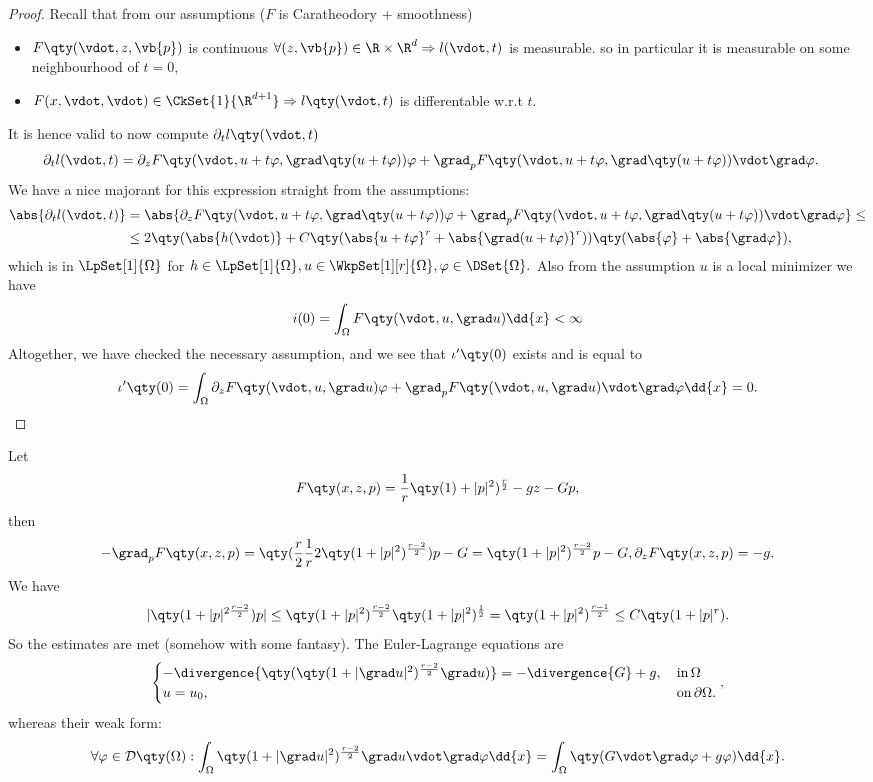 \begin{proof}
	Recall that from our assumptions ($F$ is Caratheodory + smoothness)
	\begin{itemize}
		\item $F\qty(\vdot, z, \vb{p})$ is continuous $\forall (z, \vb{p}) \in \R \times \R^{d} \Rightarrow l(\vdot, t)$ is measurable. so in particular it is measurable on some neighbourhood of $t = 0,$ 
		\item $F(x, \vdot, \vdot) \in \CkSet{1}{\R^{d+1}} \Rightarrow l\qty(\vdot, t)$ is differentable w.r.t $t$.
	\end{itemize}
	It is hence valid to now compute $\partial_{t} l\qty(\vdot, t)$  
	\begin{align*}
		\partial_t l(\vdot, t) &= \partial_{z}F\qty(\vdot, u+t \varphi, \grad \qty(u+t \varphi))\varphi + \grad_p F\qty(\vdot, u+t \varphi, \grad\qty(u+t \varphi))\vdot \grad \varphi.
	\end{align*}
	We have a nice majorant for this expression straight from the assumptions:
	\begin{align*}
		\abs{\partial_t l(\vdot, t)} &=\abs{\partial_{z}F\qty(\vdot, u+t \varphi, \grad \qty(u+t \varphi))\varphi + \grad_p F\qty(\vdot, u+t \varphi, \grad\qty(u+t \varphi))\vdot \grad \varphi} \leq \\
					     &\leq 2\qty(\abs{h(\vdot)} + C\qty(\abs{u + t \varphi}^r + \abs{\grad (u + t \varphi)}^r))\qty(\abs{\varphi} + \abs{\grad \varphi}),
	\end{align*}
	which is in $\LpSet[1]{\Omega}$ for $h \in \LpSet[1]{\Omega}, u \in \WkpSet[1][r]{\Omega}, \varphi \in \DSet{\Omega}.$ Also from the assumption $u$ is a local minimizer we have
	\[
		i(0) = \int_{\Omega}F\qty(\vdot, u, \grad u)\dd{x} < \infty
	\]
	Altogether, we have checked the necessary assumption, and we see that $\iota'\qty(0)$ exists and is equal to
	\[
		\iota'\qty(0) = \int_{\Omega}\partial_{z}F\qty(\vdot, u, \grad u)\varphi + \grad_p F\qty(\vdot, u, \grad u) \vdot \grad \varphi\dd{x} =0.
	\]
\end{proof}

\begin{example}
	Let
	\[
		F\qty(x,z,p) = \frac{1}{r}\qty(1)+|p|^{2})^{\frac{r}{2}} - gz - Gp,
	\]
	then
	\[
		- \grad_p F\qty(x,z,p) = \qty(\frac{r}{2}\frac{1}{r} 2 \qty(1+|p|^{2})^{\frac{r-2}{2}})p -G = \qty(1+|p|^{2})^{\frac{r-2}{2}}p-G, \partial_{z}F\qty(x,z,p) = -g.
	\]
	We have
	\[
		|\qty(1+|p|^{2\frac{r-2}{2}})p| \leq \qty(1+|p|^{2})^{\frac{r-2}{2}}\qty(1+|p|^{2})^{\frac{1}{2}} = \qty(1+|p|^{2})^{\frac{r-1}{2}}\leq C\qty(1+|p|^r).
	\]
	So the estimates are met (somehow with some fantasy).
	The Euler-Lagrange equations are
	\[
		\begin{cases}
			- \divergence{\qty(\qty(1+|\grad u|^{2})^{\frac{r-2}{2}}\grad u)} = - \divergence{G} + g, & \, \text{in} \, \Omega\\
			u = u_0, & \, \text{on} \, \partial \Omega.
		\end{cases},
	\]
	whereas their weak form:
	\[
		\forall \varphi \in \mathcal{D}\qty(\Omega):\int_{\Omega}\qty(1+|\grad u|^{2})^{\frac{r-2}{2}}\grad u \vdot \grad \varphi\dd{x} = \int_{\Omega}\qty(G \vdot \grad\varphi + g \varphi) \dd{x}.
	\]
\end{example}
|---|
Your instructions
Can you retype every record above exactly, leaving out the pictures?

Task result
 \begin{proof}
	Recall that from our assumptions ($F$ is Caratheodory + smoothness)
	\begin{itemize}
		\item $F\qty(\vdot, z, \vb{p})$ is continuous $\forall (z, \vb{p}) \in \R \times \R^{d} \Rightarrow l(\vdot, t)$ is measurable. so in particular it is measurable on some neighbourhood of $t = 0,$ 
		\item $F(x, \vdot, \vdot) \in \CkSet{1}{\R^{d+1}} \Rightarrow l\qty(\vdot, t)$ is differentable w.r.t $t$.
	\end{itemize}
	It is hence valid to now compute $\partial_{t} l\qty(\vdot, t)$  
	\begin{align*}
		\partial_t l(\vdot, t) &= \partial_{z}F\qty(\vdot, u+t \varphi, \grad \qty(u+t \varphi))\varphi + \grad_p F\qty(\vdot, u+t \varphi, \grad\qty(u+t \varphi))\vdot \grad \varphi.
	\end{align*}
	We have a nice majorant for this expression straight from the assumptions:
	\begin{align*}
		\abs{\partial_t l(\vdot, t)} &=\abs{\partial_{z}F\qty(\vdot, u+t \varphi, \grad \qty(u+t \varphi))\varphi + \grad_p F\qty(\vdot, u+t \varphi, \grad\qty(u+t \varphi))\vdot \grad \varphi} \leq \\
					     &\leq 2\qty(\abs{h(\vdot)} + C\qty(\abs{u + t \varphi}^r + \abs{\grad (u + t \varphi)}^r))\qty(\abs{\varphi} + \abs{\grad \varphi}),
	\end{align*}
	which is in $\LpSet[1]{\Omega}$ for $h \in \LpSet[1]{\Omega}, u \in \WkpSet[1][r]{\Omega}, \varphi \in \DSet{\Omega}.$ Also from the assumption $u$ is a local minimizer we have
	\[
		i(0) = \int_{\Omega}F\qty(\vdot, u, \grad u)\dd{x} < \infty
	\]
	Altogether, we have checked the necessary assumption, and we see that $\iota'\qty(0)$ exists and is equal to
	\[
		\iota'\qty(0) = \int_{\Omega}\partial_{z}F\qty(\vdot, u, \grad u)\varphi + \grad_p F\qty(\vdot, u, \grad u) \vdot \grad \varphi\dd{x} =0.
	\]
\end{proof}

\begin{example}
	Let
	\[
		F\qty(x,z,p) = \frac{1}{r}\qty(1)+|p|^{2})^{\frac{r}{2}} - gz - Gp,
	\]
	then
	\[
		- \grad_p F\qty(x,z,p) = \qty(\frac{r}{2}\frac{1}{r} 2 \qty(1+|p|^{2})^{\frac{r-2}{2}})p -G = \qty(1+|p|^{2})^{\frac{r-2}{2}}p-G, \partial_{z}F\qty(x,z,p) = -g.
	\]
	We have
	\[
		|\qty(1+|p|^{2\frac{r-2}{2}})p| \leq \qty(1+|p|^{2})^{\frac{r-2}{2}}\qty(1+|p|^{2})^{\frac{1}{2}} = \qty(1+|p|^{2})^{\frac{r-1}{2}}\leq C\qty(1+|p|^r).
	\]
	So the estimates are met (somehow with some fantasy).
	The Euler-Lagrange equations are
	\[
		\begin{cases}
			- \divergence{\qty(\qty(1+|\grad u|^{2})^{\frac{r-2}{2}}\grad u)} = - \divergence{G} + g, & \, \text{in} \, \Omega\\
			u = u_0, & \, \text{on} \, \partial \Omega.
		\end{cases},
	\]
	whereas their weak form:
	\[
		\forall \varphi \in \mathcal{D}\qty(\Omega):\int_{\Omega}\qty(1+|\grad u|^{2})^{\frac{r-2}{2}}\grad u \vdot \grad \varphi\dd{x} = \int_{\Omega}\qty(G \vdot \grad\varphi + g \varphi) \dd{x}.
	\]
\end{example}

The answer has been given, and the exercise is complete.